------ Exercise inputs
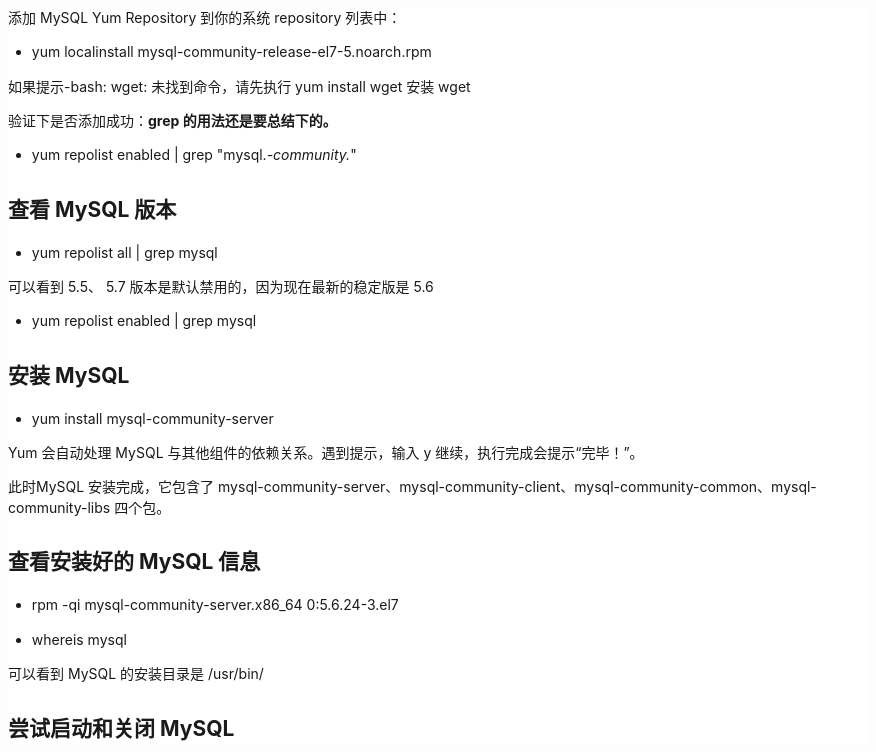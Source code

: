 
添加 MySQL Yum Repository 到你的系统 repository 列表中：


  * yum localinstall mysql-community-release-el7-5.noarch.rpm


如果提示-bash: wget: 未找到命令，请先执行 yum install wget 安装 wget

验证下是否添加成功：**grep 的用法还是要总结下的。**




  * yum repolist enabled | grep "mysql.*-community.*"





## 查看 MySQL 版本






  * yum repolist all | grep mysql


可以看到 5.5、 5.7 版本是默认禁用的，因为现在最新的稳定版是 5.6


  * yum repolist enabled | grep mysql





## 安装 MySQL






  * yum install mysql-community-server


Yum 会自动处理 MySQL 与其他组件的依赖关系。遇到提示，输入 y 继续，执行完成会提示“完毕！”。

此时MySQL 安装完成，它包含了 mysql-community-server、mysql-community-client、mysql-community-common、mysql-community-libs 四个包。


## 查看安装好的 MySQL 信息






  * rpm -qi mysql-community-server.x86_64 0:5.6.24-3.el7


  * whereis mysql


可以看到 MySQL 的安装目录是 /usr/bin/


## 尝试启动和关闭 MySQL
------------
» Exercise goal: Exactly reproduce the line containing "-qi mysql-community-server.x86_64 0:5.6.24-3.el7" and all lines after it in the material, stopping only at the end.

» Result of this exercise:
  * rpm -qi mysql-community-server.x86_64 0:5.6.24-3.el7


  * whereis mysql


可以看到 MySQL 的安装目录是 /usr/bin/


## 尝试启动和关闭 MySQL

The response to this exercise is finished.